There was silence while he balanced the pros and cons. He was imagining his humiliation if I was able to tell the office that I’d tricked him into believing that it was possible to cause a computer failure by reciting a poem. The pros proved weightier. “Oh, all right, if you want to make a fool of yourself, I’ll be there to witness it, and maybe pass on the story to the IT department.”
Oncely, Twicely, Cast the Runes…
It was Halloween. As rare as snow at Christmas, there was a thunder storm during Halloween. It was a perfect adjunct to the surprise I planned to get the wind up Alistair. Alistair followed me into the dimly lit data centre. We gazed all around at that huge cathedral to technology, clicking sighing and flashing in its restless routine activity. This would be perfect theatre. The office where Bill the Minder and his team lived and worked was in semi-darkness, lit only by flickering screens. Somewhere in the room was Bill, waiting to animate my little Halloween pantomime.
I got the script out, and cleared my throat.

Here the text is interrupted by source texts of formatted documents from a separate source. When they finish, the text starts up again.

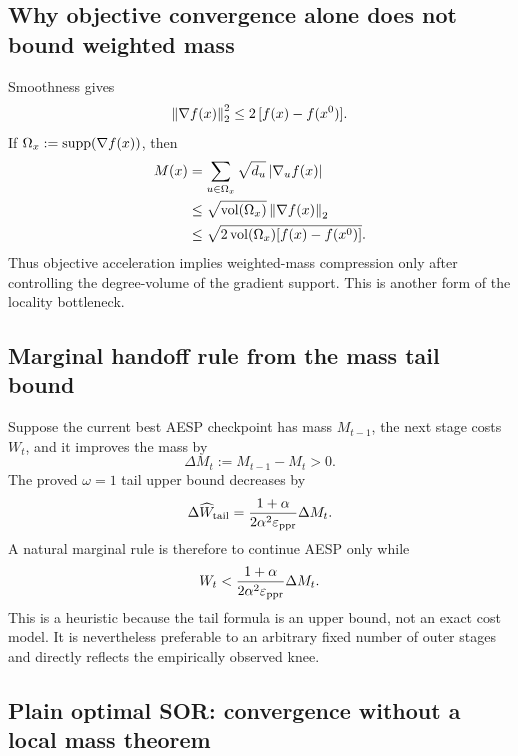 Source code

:\subsection{Why objective convergence alone does not bound weighted mass}

Smoothness gives
\begin{equation}
    \norm{\nabla f(x)}_2^2
    \leq2\,[f(x)-f(x^0)].
    \label{eq:gradient-gap-upper}
\end{equation}
If \(\Omega_x:=\supp(\nabla f(x))\), then
\begin{align}
    M(x)
    &=\sum_{u\in\Omega_x}\sqrt{d_u}\abs{\nabla_u f(x)}
    \notag\\
    &\leq
    \sqrt{\vol(\Omega_x)}\norm{\nabla f(x)}_2
    \notag\\
    &\leq
    \sqrt{2\vol(\Omega_x)[f(x)-f(x^0)]}.
    \label{eq:mass-from-gap}
\end{align}
Thus objective acceleration implies weighted-mass compression only after
controlling the degree-volume of the gradient support.  This is another form
of the locality bottleneck.

\subsection{Marginal handoff rule from the mass tail bound}

Suppose the current best AESP checkpoint has mass \(M_{t-1}\), the next stage
costs \(W_t\), and it improves the mass by
\begin{equation}
    \Delta M_t:=M_{t-1}-M_t>0.
    \label{eq:mass-improvement}
\end{equation}
The proved \(\omega=1\) tail upper bound decreases by
\begin{equation}
    \Delta \widehat W_{\rm tail}
    =\frac{1+\alpha}{2\alpha^2\epsppr}\Delta M_t.
    \label{eq:predicted-work-saved}
\end{equation}
A natural marginal rule is therefore to continue AESP only while
\begin{equation}
    W_t
    <
    \frac{1+\alpha}{2\alpha^2\epsppr}\Delta M_t.
    \label{eq:marginal-switch}
\end{equation}
This is a heuristic because the tail formula is an upper bound, not an exact
cost model.  It is nevertheless preferable to an arbitrary fixed number of
outer stages and directly reflects the empirically observed knee.

\subsection{Plain optimal SOR: convergence without a local mass theorem}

“Darkest Dark, and Deepest Deep, Bugbears rise from Death’s last sleep” I intoned. The poem was vile, and deeply obscure. The mediaeval mind was full of ‘memento mori‘ details that are not for the squeamish. Then it got down to business. I finally came to the crescendo, reading the poem aloud in a melodramatic voice, so that it echoed around the hall;
By the restless ghouls that haunt by night,
While Buegibos laughs with a grim delight
Leave your torture and your pain
Taunt those living souls again
Let lightening flash, let thunder roar
Let the clouds sweat gobs of gore
Come through the night, come creep, come crawl,
To Bugbears wail and vampire’s squall,
Oncely twicely cast the runes,
Tear the wind with ghastly tunes,
Strip the apple from the Yew
Drip the venom in the brew,
Arise Buegibos spirit of the night
Infest with Bygs in this, thy ageless rite.”
I shouted out that last sentence in a loud, declamatory voice. It was a prearranged signal to Bill the Minder. To my great excitement and delight, the banks of LEDs went out. Beautiful! Alistair bent forward in surprise, as if punched in the stomach. The next moment there was an immensely loud bang high up in the building, and a shower of sparks rained down. There were strange snapping and popping sounds all around. I was amazed. Bill had surpassed himself with this. Then I became aware of an eerie silence. The huge background hissing, humming, sighing and clicking had suddenly diminished. The computers were falling silent. Alistair gave out a screech.
Bill rushed in through the entrance, looking wet and dishevelled. ‘Hmm. That was a neat trick’ I thought.
“What the hell is going on?” he shouted; his face white. A good actor Bill was. Alistair made another squeak and ran for the door. I gave a chuckle.
“Oh, yes, Bill, you surpassed yourself there. That was magnificent. How did you do that extraordinary explosion?”
Bill looked at me oddly
“I was stuck in a tube train for twenty minutes between stations. You were the only two people here. My pager went off just as I was walking up to the Data Centre through the rain.”
“Oh come on, Phil: Another of your fine stories. We know about that incident. There was a huge direct lightening strike on the Data Centre at the Imperial Bank that almost melted the steel frame and blew just about every piece of electronic equipment in the place. It was famous, it is in all the text-books, and led to the practice of twinning data centres at two different geographical locations.”
“Fine”, I countered, getting off my bench in the Data Centre where I’d just told the story, “What really happened remained a secret between Alistair, Bill and I. If you’re entirely sure that I’ve made the story up, then I just happen to have remembered the entire poem, and I’m going to recite it here and now. ‘Darkest Dark and Deepest Deep, Bu……‘”. The rest of the poem was lost as they wrestled me to the ground.